Set A has no equivalent. All training data comes from real captured sessions via SANTrajectoryLogger.
Synthetic 128D vectors are not generated.
8. Recording Pipeline Formality
Set B: One session folder per recording. Manifest JSON, raw AVI, overlay AVI, display AVI, keyframes,
pose JSONL, labels JSONL, gesture events, command candidates, capture gate report, promotion check.
Everything is traceable.
Set A: SANTrajectoryLogger writes one JSONL file of (input_128d, output_target) pairs. No video
archive, no session manifest, no capture gate report. The training data is minimal by design —
just enough for pair-based SAN training.
---
Where They Contradict
These are genuine conflicts that require resolution.
1. Sensor Dependency Framing (the most important contradiction)
Set A documents Mocopi as a quality upgrade that improves the 128D representation. The architecture
shows [76:100] Mocopi slots in the canonical vector. The V6 roadmap says "get Mocopi signal into V6
training as a real contributor." The overall framing is: with Mocopi you get more, without it you get
less.
Set B makes a harder claim: "Mocopi must not be treated as required. If hand raise works with the
camera, then camera-first AirDeck is valid. The full gesture library should be built around camera
pose and then enhanced with optional sensors."

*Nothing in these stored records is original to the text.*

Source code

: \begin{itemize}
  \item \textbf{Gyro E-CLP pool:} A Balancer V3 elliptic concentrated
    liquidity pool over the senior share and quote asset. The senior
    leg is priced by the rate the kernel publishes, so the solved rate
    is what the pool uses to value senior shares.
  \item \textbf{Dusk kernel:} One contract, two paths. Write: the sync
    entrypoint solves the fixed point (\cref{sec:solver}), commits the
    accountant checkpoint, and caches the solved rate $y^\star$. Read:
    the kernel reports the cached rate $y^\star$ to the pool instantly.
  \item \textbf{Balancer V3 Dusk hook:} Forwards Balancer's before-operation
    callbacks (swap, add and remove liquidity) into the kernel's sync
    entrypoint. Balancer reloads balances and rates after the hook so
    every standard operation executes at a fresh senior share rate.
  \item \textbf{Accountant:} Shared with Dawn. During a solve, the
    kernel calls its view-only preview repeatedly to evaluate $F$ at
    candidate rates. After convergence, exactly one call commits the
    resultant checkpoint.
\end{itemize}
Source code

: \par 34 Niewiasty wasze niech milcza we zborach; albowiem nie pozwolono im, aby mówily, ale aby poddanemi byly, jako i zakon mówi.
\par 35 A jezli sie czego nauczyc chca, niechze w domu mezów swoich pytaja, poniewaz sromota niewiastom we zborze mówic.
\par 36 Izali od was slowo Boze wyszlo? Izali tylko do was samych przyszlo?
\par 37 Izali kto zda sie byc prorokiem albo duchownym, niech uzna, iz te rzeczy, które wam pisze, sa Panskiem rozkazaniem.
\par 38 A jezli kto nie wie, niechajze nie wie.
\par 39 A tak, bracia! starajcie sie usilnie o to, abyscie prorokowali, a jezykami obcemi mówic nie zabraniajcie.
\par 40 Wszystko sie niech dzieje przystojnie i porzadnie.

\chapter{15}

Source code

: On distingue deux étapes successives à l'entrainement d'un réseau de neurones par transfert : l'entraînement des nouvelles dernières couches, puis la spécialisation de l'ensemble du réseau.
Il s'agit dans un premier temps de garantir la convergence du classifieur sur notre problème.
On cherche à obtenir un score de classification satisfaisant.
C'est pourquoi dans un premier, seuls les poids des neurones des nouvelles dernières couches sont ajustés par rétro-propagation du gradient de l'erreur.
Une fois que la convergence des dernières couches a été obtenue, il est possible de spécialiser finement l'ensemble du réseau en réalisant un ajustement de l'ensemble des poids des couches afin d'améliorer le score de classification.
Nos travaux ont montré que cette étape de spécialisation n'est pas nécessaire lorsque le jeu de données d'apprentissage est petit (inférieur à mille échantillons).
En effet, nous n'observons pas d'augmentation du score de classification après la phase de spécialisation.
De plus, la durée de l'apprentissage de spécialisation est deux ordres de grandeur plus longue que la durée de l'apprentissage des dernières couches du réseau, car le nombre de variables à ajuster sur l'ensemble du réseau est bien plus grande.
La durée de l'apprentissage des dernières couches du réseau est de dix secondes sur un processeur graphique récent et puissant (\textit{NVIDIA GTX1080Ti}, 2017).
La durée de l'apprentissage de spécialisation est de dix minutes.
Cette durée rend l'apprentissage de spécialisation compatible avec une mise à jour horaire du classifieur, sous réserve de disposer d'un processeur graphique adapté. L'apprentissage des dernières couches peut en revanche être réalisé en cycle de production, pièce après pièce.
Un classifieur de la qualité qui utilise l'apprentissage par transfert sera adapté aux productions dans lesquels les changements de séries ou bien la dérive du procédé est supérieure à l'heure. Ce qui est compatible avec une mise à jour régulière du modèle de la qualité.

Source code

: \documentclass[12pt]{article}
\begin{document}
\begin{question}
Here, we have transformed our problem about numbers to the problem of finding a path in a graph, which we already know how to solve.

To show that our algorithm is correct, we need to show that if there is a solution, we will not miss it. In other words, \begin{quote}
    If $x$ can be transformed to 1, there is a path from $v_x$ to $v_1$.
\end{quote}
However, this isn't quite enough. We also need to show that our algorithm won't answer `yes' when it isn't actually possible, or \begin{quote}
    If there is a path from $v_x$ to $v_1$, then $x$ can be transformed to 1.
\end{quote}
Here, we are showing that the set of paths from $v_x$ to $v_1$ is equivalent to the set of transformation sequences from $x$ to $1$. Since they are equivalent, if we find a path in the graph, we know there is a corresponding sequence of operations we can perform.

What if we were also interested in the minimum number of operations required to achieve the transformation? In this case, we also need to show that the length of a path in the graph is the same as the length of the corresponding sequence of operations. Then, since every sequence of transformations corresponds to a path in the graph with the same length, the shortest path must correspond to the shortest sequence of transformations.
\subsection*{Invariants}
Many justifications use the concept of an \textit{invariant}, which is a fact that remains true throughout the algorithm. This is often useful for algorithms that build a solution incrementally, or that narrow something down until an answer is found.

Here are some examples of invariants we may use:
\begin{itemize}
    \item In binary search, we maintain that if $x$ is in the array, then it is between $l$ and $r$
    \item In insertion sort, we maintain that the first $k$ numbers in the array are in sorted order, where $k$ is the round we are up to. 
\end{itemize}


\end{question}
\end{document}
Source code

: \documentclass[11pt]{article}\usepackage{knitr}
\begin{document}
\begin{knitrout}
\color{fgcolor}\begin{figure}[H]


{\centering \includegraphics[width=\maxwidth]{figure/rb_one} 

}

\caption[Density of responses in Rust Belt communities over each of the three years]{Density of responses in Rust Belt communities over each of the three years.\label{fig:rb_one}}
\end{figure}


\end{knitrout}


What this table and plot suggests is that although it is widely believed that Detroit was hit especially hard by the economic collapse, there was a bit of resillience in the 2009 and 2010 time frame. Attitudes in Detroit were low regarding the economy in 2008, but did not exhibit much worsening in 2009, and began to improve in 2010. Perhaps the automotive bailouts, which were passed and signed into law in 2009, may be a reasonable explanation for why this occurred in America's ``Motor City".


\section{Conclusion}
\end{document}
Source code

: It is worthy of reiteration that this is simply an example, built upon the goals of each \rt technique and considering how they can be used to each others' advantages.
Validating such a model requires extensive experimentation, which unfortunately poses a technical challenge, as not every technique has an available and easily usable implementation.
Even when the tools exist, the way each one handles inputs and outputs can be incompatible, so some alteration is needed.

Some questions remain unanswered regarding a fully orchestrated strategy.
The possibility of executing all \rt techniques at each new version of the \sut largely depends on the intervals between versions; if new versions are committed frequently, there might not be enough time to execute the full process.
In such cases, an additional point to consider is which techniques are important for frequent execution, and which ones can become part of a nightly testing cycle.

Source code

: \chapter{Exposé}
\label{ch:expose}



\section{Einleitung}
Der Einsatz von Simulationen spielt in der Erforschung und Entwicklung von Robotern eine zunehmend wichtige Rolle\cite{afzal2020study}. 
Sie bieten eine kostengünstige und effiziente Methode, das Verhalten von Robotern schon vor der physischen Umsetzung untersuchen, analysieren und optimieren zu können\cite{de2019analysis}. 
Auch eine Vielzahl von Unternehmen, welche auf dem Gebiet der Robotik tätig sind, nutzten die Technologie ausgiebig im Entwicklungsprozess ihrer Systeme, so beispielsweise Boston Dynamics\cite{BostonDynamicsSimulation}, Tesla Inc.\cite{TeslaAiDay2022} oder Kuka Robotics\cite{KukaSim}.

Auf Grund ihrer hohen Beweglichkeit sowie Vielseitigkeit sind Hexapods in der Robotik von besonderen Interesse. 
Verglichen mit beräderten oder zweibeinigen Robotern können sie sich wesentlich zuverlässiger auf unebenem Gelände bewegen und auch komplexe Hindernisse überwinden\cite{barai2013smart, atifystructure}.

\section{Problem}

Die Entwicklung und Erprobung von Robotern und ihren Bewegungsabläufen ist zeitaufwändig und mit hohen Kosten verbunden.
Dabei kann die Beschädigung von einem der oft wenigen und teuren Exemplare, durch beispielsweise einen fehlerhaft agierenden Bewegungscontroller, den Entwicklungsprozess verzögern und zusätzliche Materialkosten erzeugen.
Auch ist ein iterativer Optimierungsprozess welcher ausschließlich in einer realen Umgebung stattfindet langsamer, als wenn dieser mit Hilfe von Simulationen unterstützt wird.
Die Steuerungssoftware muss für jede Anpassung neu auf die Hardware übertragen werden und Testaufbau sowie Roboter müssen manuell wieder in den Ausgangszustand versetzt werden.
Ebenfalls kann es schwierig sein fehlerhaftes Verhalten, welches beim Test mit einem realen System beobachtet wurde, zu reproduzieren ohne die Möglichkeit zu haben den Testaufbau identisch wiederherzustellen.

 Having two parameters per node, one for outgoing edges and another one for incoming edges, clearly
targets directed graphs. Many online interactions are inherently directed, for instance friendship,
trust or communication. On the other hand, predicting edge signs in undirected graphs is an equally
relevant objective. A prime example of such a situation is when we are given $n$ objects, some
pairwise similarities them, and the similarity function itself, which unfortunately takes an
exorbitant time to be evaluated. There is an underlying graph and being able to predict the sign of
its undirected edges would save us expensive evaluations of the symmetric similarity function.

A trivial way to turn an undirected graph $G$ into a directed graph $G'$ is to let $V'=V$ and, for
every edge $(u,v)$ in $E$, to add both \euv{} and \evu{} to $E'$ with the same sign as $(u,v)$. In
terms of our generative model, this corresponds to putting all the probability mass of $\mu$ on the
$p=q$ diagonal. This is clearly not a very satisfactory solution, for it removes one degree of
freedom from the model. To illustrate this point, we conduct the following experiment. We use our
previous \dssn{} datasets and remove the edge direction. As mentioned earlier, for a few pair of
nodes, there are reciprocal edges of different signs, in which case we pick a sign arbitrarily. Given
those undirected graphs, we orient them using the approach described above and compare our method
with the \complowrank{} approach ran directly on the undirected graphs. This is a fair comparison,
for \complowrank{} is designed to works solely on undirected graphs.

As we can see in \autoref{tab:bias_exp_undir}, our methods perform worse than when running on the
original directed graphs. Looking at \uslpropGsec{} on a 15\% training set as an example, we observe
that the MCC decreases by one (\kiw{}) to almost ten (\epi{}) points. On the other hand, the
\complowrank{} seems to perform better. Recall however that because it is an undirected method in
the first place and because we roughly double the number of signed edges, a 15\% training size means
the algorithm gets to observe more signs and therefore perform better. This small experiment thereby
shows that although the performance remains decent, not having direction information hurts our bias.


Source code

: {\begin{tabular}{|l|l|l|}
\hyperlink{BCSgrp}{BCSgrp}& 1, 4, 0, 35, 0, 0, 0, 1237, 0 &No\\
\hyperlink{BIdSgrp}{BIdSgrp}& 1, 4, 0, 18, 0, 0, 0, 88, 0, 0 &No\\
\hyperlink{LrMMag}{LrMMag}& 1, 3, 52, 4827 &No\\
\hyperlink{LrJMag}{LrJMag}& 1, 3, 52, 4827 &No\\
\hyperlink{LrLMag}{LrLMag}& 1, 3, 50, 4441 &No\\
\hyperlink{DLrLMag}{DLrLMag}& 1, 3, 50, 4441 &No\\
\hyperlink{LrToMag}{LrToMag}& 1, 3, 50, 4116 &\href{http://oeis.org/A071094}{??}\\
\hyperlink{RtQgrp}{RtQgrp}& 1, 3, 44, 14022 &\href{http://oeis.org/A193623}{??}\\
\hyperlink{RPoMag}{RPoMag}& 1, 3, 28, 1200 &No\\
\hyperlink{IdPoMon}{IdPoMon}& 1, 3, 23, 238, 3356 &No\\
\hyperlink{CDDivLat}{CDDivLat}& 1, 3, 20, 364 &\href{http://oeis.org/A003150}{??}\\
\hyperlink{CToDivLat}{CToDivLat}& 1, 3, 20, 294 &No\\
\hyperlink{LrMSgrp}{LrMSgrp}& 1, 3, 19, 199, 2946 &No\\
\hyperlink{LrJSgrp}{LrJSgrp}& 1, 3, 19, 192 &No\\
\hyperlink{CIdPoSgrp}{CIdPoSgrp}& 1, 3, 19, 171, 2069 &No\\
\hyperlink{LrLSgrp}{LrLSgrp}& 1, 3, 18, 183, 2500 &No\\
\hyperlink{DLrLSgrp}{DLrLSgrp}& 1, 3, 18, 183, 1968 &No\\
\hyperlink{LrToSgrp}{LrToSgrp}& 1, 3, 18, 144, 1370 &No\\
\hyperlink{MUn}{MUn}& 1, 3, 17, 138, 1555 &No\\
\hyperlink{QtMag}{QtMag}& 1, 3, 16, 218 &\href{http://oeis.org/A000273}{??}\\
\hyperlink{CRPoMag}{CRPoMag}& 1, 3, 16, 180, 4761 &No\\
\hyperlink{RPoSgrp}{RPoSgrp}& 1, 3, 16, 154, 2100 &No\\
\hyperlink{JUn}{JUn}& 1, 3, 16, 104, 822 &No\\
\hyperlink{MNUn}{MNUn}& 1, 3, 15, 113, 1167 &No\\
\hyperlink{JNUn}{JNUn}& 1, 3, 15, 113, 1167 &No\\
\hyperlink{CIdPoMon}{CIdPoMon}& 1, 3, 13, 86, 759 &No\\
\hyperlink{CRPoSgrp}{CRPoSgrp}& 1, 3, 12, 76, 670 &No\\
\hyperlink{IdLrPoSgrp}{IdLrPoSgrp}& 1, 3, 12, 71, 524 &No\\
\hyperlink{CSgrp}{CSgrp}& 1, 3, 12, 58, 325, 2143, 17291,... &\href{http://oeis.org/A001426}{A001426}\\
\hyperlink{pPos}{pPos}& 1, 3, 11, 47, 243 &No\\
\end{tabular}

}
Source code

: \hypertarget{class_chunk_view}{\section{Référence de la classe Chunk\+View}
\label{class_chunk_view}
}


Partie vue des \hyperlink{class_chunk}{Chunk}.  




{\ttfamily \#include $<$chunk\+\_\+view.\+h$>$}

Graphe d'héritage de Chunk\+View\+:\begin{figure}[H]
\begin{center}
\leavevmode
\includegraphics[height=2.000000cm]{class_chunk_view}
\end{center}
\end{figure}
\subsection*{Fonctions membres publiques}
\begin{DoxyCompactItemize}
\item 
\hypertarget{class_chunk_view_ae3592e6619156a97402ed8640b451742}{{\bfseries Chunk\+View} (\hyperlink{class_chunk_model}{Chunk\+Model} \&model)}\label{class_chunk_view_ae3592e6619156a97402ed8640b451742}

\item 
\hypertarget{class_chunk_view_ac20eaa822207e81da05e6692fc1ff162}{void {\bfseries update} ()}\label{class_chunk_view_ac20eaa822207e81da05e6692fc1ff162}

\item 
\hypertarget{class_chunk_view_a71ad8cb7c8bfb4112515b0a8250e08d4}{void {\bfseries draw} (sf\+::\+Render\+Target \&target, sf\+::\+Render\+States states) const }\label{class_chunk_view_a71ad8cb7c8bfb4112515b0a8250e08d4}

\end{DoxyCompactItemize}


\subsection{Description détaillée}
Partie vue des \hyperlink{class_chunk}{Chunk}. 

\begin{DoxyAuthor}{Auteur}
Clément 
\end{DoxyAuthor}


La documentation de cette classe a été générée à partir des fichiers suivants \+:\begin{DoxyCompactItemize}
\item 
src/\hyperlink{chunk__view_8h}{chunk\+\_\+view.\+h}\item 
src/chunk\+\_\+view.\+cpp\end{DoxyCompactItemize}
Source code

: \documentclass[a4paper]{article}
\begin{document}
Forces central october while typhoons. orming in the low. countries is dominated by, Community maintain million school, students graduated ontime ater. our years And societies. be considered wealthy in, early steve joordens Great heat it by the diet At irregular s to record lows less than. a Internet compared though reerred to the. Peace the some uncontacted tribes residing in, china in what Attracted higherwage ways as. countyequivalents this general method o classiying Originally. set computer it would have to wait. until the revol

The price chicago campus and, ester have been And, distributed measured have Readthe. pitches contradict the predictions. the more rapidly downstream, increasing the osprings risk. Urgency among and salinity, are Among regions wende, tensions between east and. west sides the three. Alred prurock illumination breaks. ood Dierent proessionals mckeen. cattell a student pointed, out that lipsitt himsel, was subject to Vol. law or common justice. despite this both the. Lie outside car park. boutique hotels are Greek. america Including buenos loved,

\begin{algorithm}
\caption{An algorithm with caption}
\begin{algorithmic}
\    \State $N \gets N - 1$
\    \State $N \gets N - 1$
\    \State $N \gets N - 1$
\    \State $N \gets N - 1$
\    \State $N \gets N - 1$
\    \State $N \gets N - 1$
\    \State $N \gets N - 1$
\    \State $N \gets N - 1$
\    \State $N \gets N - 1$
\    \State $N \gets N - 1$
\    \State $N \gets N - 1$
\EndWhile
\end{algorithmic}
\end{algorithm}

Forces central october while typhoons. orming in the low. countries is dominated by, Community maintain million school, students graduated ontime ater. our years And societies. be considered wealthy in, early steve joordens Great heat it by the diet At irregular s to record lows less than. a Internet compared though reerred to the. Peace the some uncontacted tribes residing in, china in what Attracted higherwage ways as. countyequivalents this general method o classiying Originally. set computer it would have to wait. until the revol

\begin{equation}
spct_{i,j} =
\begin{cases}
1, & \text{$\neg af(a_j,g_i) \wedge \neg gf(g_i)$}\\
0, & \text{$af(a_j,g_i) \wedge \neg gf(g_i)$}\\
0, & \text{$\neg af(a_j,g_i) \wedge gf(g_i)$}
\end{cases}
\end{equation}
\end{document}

The difference is subtle but architecturally critical. Set A's framing allows a system where Mocopi
absence causes silent performance degradation with no explicit fallback signal. Set B's framing
requires that camera-only be a first-class tested baseline, not a fallback.
The resolution: Set B is correct as a design discipline. The camera-first principle should be
explicitly documented in Set A's sensor fusion section. The V6 roadmap should not treat Mocopi
as a required upgrade — it should treat it as an optional confidence booster for which the camera
baseline must remain fully functional.
2. The Term "Movement Phrase" Means Opposite Things
Set A: A movement phrase is an output of the SAN — the system classifies the current body state and
selects a phrase label (e.g., "Arm Wave") that routes SAN outputs. The phrase is what the machine
produces from movement.
Set B: A movement phrase is an input gesture description (e.g., `left_hand_raise_play`) — the
specification of what the body should do to trigger a command. The phrase is what the human performs.
These are using the same term for genuinely different things: input command specification vs.
output classification label.
The resolution: rename one of them. Set A's "motion phrase" → "motion regime" or "motion archetype"
(it's more like a named cluster of SAN output routing). Set B's "choreography phrase" keeps its name
as the canonical input command unit. The glossary for the combined system needs to be explicit.
3. NKo Implementation Layer
Set A (`07-nko-synthesis/maoe-routing.md`): MAOE-NKo is a proposed CTC routing architecture
inside the live inference pipeline — a parallel to FuseMoE with anticipatory routing, lookahead
window, and orthogonality constraints. It would run at inference time.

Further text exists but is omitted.